## [Task to complete]
Using the records below, repeat exactly the lines from the one holding "This method exists" through the one holding "- _If_ [optional", both ends included, and no others.

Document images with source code
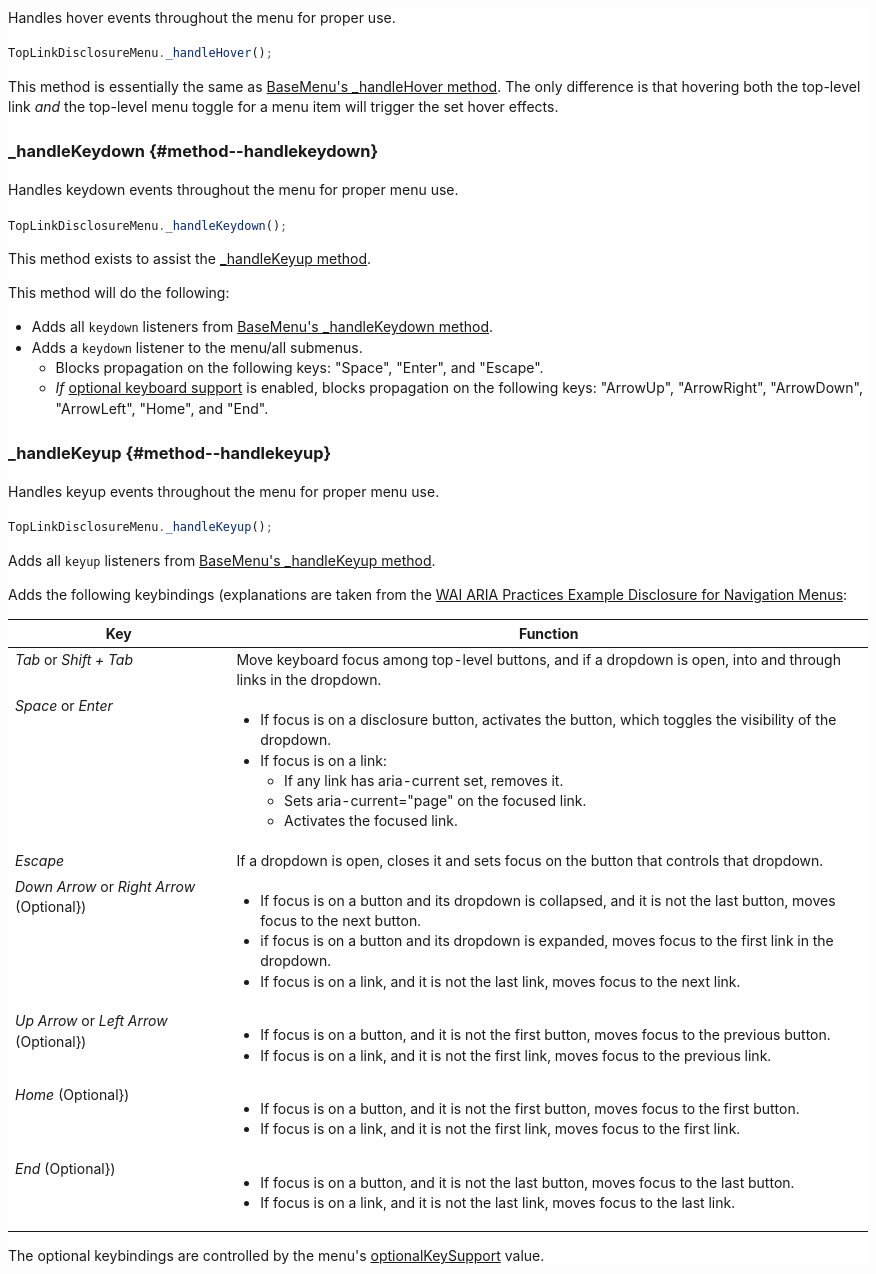 Handles hover events throughout the menu for proper use.

```js
TopLinkDisclosureMenu._handleHover();
```

This method is essentially the same as [BaseMenu's _handleHover method](./base-menu#method--handlehover). The only difference is that hovering both the top-level link _and_ the top-level menu toggle for a menu item will trigger the set hover effects.

### _handleKeydown <badge type="warning" text="protected" /> {#method--handlekeydown}

Handles keydown events throughout the menu for proper menu use.

```js
TopLinkDisclosureMenu._handleKeydown();
```

This method exists to assist the [_handleKeyup method](#method--handlekeyup).

This method will do the following:
- Adds all `keydown` listeners from [BaseMenu's _handleKeydown method](./base-menu#method--handlekeydown).
- Adds a `keydown` listener to the menu/all submenus.
  - Blocks propagation on the following keys: "Space", "Enter", and "Escape".
  - _If_ [optional keyboard support](#getter-setter--optionalkeysupport) is enabled, blocks propagation on the following keys: "ArrowUp", "ArrowRight", "ArrowDown", "ArrowLeft", "Home", and "End".

### _handleKeyup <badge type="warning" text="protected" /> {#method--handlekeyup}

Handles keyup events throughout the menu for proper menu use.

```js
TopLinkDisclosureMenu._handleKeyup();
```

Adds all `keyup` listeners from [BaseMenu's _handleKeyup method](./base-menu#method--handlekeyup).

Adds the following keybindings (explanations are taken from the [WAI ARIA Practices Example Disclosure for Navigation Menus](https://www.w3.org/TR/wai-aria-practices-1.2/examples/disclosure/disclosure-navigation.html#kbd_label):

| Key | Function |
| --- | --- |
| _Tab_ or _Shift + Tab_ | Move keyboard focus among top-level buttons, and if a dropdown is open, into and through links in the dropdown. |
| _Space_ or _Enter_ | <ul><li>If focus is on a disclosure button, activates the button, which toggles the visibility of the dropdown.</li><li>If focus is on a link:<ul><li>If any link has aria-current set, removes it.</li><li>Sets aria-current="page" on the focused link.</li><li>Activates the focused link.</li></ul></li></ul> |
| _Escape_ | If a dropdown is open, closes it and sets focus on the button that controls that dropdown. |
| _Down Arrow_ or _Right Arrow_ (Optional}) | <ul><li>If focus is on a button and its dropdown is collapsed, and it is not the last button, moves focus to the next button.</li><li>if focus is on a button and its dropdown is expanded, moves focus to the first link in the dropdown.</li><li>If focus is on a link, and it is not the last link, moves focus to the next link.</li></ul> |
| _Up Arrow_ or _Left Arrow_ (Optional}) | <ul><li>If focus is on a button, and it is not the first button, moves focus to the previous button.</li><li>If focus is on a link, and it is not the first link, moves focus to the previous link.</li></ul> |
| _Home_ (Optional}) | <ul><li>If focus is on a button, and it is not the first button, moves focus to the first button.</li><li>If focus is on a link, and it is not the first link, moves focus to the first link.</li></ul> |
| _End_ (Optional}) | <ul><li>If focus is on a button, and it is not the last button, moves focus to the last button.</li><li>If focus is on a link, and it is not the last link, moves focus to the last link.</li></ul> |

The optional keybindings are controlled by the menu's [optionalKeySupport](#getter-setter--optionalkeysupport) value.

## [Completed exercise]
This method exists to assist the [_handleKeyup method](#method--handlekeyup).

This method will do the following:
- Adds all `keydown` listeners from [BaseMenu's _handleKeydown method](./base-menu#method--handlekeydown).
- Adds a `keydown` listener to the menu/all submenus.
  - Blocks propagation on the following keys: "Space", "Enter", and "Escape".
  - _If_ [optional keyboard support](#getter-setter--optionalkeysupport) is enabled, blocks propagation on the following keys: "ArrowUp", "ArrowRight", "ArrowDown", "ArrowLeft", "Home", and "End".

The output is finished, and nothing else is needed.